**YOUR OBJECTIVE**
Read the records and gather each line that includes "left".

**RECORDS FOR THE EXERCISE**
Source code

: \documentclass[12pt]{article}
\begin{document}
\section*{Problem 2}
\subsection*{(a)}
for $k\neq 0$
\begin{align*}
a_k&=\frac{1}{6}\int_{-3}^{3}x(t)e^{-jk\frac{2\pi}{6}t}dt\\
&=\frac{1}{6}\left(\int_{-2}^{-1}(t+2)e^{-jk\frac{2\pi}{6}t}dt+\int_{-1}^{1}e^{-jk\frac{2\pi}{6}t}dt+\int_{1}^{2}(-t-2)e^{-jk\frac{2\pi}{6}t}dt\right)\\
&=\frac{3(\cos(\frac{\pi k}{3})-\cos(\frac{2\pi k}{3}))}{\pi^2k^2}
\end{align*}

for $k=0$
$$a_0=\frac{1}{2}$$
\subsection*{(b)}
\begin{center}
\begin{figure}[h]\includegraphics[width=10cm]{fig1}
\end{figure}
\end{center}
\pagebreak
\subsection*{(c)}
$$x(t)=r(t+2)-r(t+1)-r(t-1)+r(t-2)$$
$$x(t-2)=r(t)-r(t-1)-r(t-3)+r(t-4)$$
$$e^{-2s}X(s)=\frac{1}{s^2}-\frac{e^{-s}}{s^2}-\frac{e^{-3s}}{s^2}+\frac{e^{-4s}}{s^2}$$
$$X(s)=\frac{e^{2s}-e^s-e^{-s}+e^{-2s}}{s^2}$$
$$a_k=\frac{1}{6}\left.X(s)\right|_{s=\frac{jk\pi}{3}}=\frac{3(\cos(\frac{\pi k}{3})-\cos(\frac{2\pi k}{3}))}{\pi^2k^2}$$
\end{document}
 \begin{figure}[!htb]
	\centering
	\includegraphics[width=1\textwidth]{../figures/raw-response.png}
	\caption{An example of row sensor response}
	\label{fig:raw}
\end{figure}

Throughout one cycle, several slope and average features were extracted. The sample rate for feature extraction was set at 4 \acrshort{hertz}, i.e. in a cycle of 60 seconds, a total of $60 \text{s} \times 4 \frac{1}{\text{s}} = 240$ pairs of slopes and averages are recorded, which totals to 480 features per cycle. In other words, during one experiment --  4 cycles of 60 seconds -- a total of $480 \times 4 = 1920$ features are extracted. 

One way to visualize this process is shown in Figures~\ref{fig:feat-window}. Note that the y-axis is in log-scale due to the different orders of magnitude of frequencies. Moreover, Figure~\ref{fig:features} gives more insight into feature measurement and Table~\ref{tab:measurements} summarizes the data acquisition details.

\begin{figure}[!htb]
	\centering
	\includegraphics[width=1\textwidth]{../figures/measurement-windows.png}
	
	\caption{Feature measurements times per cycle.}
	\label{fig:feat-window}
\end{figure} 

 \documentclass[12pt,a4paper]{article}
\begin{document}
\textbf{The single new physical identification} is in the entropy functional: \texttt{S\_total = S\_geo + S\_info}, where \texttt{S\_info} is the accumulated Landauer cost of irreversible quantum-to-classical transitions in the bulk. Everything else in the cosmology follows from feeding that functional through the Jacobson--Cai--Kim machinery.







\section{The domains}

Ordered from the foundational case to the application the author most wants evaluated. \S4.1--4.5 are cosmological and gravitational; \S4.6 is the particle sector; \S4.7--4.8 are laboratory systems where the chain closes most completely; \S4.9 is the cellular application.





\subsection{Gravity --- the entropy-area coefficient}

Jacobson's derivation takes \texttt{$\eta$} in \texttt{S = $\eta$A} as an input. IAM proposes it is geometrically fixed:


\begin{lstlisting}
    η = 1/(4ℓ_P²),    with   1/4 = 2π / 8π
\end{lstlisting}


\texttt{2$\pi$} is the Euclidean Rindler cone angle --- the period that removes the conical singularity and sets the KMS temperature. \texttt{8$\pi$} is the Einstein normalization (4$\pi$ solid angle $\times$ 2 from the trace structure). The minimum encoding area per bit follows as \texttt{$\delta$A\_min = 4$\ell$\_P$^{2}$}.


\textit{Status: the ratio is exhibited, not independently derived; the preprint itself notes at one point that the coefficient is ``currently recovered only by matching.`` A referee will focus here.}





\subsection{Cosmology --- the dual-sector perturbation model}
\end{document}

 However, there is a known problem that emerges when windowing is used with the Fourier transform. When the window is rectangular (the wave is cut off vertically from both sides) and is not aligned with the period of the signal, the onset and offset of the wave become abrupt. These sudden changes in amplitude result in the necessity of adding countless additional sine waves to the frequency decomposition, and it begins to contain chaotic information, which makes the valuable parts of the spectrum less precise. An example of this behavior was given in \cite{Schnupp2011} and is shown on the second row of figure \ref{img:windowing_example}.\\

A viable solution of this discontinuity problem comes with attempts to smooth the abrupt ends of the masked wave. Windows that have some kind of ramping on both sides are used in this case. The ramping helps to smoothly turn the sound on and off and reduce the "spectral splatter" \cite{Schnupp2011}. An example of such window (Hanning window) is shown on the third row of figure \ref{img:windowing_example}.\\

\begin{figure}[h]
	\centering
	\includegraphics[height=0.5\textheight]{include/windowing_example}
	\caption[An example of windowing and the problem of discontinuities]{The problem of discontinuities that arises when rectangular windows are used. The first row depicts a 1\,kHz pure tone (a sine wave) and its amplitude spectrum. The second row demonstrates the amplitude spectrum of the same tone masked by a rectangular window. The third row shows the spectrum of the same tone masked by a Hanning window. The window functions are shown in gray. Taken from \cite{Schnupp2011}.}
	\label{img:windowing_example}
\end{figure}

**EXERCISE RESPONSE**
&=\frac{1}{6}\left(\int_{-2}^{-1}(t+2)e^{-jk\frac{2\pi}{6}t}dt+\int_{-1}^{1}e^{-jk\frac{2\pi}{6}t}dt+\int_{1}^{2}(-t-2)e^{-jk\frac{2\pi}{6}t}dt\right)\\
$$a_k=\frac{1}{6}\left.X(s)\right|_{s=\frac{jk\pi}{3}}=\frac{3(\cos(\frac{\pi k}{3})-\cos(\frac{2\pi k}{3}))}{\pi^2k^2}$$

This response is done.